Article rédigé par Jean Flouriot, le 04 novembre 2005
Les migrations internationales réduisent la pauvreté dans les pays en développement mais donnent lieu à un exode massif des compétences dans certains d'entre eux, selon un rapport publié récemment par le département " recherche " de la Banque Mondiale intitulé Migrations internationales, envoi de fonds et exode des compétences (*).
Près de 200 millions de personnes vivent en dehors de leur pays natal et leurs envois de fonds atteindraient environ 225 milliards de dollars en 2005. Ces transferts sont la principale source de devises dans de nombreux pays. Des enquêtes réalisées au Mexique, au Guatemala et aux Philippines, pays qui comptent plusieurs millions d'émigrants, montrent que les familles comptant des migrants à l'étranger ont des revenus plus élevés que les autres. Mais ce ne sont pas forcément les familles les plus pauvres qui profitent de ces apports extérieurs de fonds : une enquête récente à Kinshasa, capitale de la RD Congo, montre que les ménages les plus riches reçoivent 72 % des transferts nets en provenance de l'étranger.

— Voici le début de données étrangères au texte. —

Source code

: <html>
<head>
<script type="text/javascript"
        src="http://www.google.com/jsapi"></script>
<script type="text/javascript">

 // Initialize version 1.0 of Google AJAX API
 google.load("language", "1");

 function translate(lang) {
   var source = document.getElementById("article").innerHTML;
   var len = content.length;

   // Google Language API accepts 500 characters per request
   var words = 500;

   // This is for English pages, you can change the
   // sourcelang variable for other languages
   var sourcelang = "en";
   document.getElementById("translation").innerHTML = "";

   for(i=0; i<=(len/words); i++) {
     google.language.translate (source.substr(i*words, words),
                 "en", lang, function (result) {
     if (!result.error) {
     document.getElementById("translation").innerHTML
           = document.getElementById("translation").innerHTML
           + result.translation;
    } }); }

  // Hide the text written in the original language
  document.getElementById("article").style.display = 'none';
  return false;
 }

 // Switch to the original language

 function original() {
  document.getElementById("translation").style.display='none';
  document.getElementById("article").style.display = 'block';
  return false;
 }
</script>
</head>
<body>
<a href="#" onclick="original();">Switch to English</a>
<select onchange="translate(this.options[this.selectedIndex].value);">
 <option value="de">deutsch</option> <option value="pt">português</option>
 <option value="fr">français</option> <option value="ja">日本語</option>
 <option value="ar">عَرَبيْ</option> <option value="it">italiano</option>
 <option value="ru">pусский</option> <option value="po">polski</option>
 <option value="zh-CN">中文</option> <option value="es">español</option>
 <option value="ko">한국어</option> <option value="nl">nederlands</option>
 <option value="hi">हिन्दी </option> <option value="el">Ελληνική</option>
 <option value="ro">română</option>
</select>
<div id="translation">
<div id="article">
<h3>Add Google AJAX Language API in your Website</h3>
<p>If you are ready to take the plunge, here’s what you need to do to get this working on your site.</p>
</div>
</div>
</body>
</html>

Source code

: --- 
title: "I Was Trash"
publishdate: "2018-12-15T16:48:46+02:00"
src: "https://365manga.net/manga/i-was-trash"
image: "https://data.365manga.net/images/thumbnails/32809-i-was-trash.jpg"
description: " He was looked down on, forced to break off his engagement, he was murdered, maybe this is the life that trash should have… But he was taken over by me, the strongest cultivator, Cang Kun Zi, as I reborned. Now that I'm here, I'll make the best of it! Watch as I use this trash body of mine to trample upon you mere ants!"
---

À l'échelle mondiale, les migrants se rendent dans les pays développés les plus proches : pour ceux en provenance d'Amérique latine, ce sont les États-Unis et le Canada, pour ceux en provenance d'Afrique et du Moyen+Orient, l'Europe. Il faut noter la présence importante des Philippins dans les pays arabes producteurs de pétrole et rappeler les persécutions religieuses dont ils sont victimes en Arabie saoudite. La présence de réseaux de migrants dans les pays de destination encourage la poursuite des migrations car ces réseaux réduisent leur coût tout en fournissant aux nouveaux arrivés les contacts nécessaires pour trouver un emploi.
Si les données et les analyses des envois de fonds des migrants font ressortir l'impact positif des migrations sur le développement, la situation est moins favorable quand des ressortissants très instruits de pays en développement migrent, provoquant un exode de compétences parfois qualifié de " fuite des cerveaux ".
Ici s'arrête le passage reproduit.